=== Section Start ===

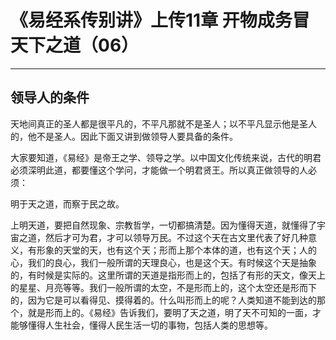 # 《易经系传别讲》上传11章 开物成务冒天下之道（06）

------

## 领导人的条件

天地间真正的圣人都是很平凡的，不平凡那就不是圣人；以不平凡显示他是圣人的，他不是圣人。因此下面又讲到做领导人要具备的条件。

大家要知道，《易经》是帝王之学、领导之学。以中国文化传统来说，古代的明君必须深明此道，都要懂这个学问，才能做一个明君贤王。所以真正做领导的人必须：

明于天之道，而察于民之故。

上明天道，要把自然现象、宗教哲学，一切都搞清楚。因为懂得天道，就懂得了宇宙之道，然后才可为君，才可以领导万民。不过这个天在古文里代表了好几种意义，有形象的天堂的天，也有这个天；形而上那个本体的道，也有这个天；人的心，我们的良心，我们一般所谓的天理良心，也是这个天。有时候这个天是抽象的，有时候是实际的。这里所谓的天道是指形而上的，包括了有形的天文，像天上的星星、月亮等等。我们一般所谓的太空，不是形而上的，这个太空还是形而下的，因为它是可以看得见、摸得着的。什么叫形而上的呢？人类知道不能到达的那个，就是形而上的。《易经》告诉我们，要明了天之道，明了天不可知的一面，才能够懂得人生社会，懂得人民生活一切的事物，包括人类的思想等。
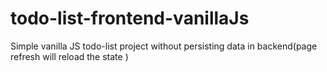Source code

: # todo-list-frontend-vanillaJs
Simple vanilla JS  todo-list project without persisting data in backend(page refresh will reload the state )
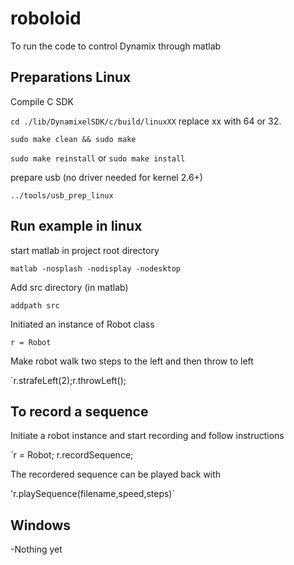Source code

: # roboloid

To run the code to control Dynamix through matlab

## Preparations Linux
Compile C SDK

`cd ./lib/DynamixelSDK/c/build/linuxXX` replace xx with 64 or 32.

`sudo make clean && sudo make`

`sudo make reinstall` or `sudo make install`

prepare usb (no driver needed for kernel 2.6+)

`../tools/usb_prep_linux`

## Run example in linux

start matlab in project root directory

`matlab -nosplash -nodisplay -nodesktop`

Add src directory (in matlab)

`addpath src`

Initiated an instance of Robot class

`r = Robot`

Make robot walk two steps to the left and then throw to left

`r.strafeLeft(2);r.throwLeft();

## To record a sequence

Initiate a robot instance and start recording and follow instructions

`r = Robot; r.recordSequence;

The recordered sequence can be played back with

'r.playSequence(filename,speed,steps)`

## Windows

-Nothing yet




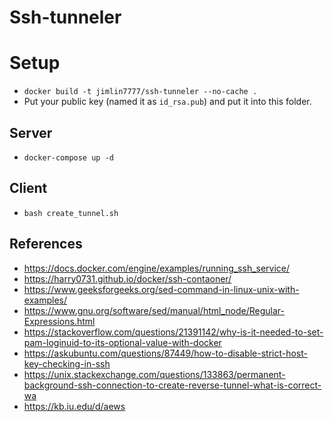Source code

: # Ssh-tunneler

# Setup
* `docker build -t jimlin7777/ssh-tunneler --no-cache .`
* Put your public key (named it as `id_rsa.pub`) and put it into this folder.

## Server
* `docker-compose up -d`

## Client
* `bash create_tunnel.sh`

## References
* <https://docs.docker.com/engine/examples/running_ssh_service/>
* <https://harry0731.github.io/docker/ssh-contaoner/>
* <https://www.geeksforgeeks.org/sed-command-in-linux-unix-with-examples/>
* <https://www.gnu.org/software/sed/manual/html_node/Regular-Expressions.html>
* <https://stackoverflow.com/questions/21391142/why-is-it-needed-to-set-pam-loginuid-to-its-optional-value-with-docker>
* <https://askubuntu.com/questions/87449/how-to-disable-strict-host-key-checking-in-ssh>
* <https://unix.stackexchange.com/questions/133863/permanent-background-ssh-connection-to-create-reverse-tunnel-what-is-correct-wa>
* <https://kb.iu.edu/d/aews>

=== Section End ===

Whenever the string "needed" shows up on a line of the listing, copy that line.

prepare usb (no driver needed for kernel 2.6+)
* <https://stackoverflow.com/questions/21391142/why-is-it-needed-to-set-pam-loginuid-to-its-optional-value-with-docker>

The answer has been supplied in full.